(RECORDS SHOWN Opens)

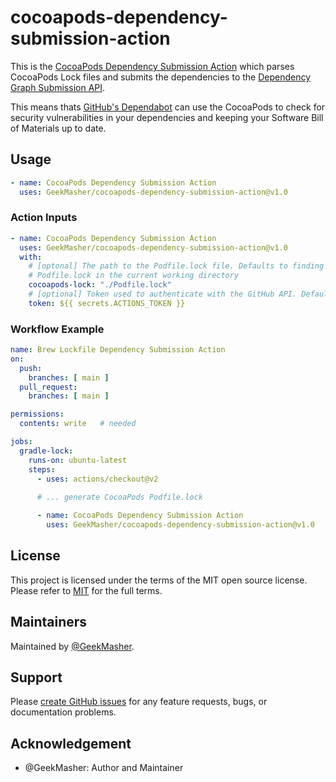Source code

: # cocoapods-dependency-submission-action

This is the [CocoaPods Dependency Submission Action](https://github.com/GeekMasher/cocoapods-dependency-submission-action) which parses CocoaPods Lock files and submits the dependencies to the [Dependency Graph Submission API](https://docs.github.com/en/enterprise-cloud@latest/code-security/supply-chain-security/understanding-your-software-supply-chain/using-the-dependency-submission-api).

This means thats [GitHub's Dependabot](https://docs.github.com/en/enterprise-cloud@latest/code-security/dependabot/dependabot-alerts/about-dependabot-alerts) can use the CocoaPods to check for security vulnerabilities in your dependencies and keeping your Software Bill of Materials up to date.

## Usage

```yaml
- name: CocoaPods Dependency Submission Action
  uses: GeekMasher/cocoapods-dependency-submission-action@v1.0
```

### Action Inputs

```yaml
- name: CocoaPods Dependency Submission Action
  uses: GeekMasher/cocoapods-dependency-submission-action@v1.0
  with:
    # [optonal] The path to the Podfile.lock file. Defaults to finding all 
    # Podfile.lock in the current working directory
    cocoapods-lock: "./Podfile.lock"
    # [optional] Token used to authenticate with the GitHub API. Defaults to the GITHUB_TOKEN secret.
    token: ${{ secrets.ACTIONS_TOKEN }}
```

### Workflow Example

```yaml
name: Brew Lockfile Dependency Submission Action
on:
  push:
    branches: [ main ]
  pull_request:
    branches: [ main ]

permissions: 
  contents: write   # needed

jobs:
  gradle-lock:
    runs-on: ubuntu-latest
    steps:
      - uses: actions/checkout@v2
      
      # ... generate CocoaPods Podfile.lock

      - name: CocoaPods Dependency Submission Action
        uses: GeekMasher/cocoapods-dependency-submission-action@v1.0
```

## License

This project is licensed under the terms of the MIT open source license. Please refer to [MIT](./LICENSE) for the full terms.

## Maintainers

Maintained by [@GeekMasher](https://github.com/GeekMasher).

## Support

Please [create GitHub issues](https://github.com/GeekMasher/cocoapods-dependency-submission-action) for any feature requests, bugs, or documentation problems.

## Acknowledgement

- @GeekMasher: Author and Maintainer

(RECORDS SHOWN Closes)

DIRECTIONS –
Can you retype every record above exactly, leaving out the pictures?

EXERCISE OUTPUT –
Source code

: # cocoapods-dependency-submission-action

This is the [CocoaPods Dependency Submission Action](https://github.com/GeekMasher/cocoapods-dependency-submission-action) which parses CocoaPods Lock files and submits the dependencies to the [Dependency Graph Submission API](https://docs.github.com/en/enterprise-cloud@latest/code-security/supply-chain-security/understanding-your-software-supply-chain/using-the-dependency-submission-api).

This means thats [GitHub's Dependabot](https://docs.github.com/en/enterprise-cloud@latest/code-security/dependabot/dependabot-alerts/about-dependabot-alerts) can use the CocoaPods to check for security vulnerabilities in your dependencies and keeping your Software Bill of Materials up to date.

## Usage

```yaml
- name: CocoaPods Dependency Submission Action
  uses: GeekMasher/cocoapods-dependency-submission-action@v1.0
```

### Action Inputs

```yaml
- name: CocoaPods Dependency Submission Action
  uses: GeekMasher/cocoapods-dependency-submission-action@v1.0
  with:
    # [optonal] The path to the Podfile.lock file. Defaults to finding all 
    # Podfile.lock in the current working directory
    cocoapods-lock: "./Podfile.lock"
    # [optional] Token used to authenticate with the GitHub API. Defaults to the GITHUB_TOKEN secret.
    token: ${{ secrets.ACTIONS_TOKEN }}
```

### Workflow Example

```yaml
name: Brew Lockfile Dependency Submission Action
on:
  push:
    branches: [ main ]
  pull_request:
    branches: [ main ]

permissions: 
  contents: write   # needed

jobs:
  gradle-lock:
    runs-on: ubuntu-latest
    steps:
      - uses: actions/checkout@v2
      
      # ... generate CocoaPods Podfile.lock

      - name: CocoaPods Dependency Submission Action
        uses: GeekMasher/cocoapods-dependency-submission-action@v1.0
```

## License

This project is licensed under the terms of the MIT open source license. Please refer to [MIT](./LICENSE) for the full terms.

## Maintainers

Maintained by [@GeekMasher](https://github.com/GeekMasher).

## Support

Please [create GitHub issues](https://github.com/GeekMasher/cocoapods-dependency-submission-action) for any feature requests, bugs, or documentation problems.

## Acknowledgement

- @GeekMasher: Author and Maintainer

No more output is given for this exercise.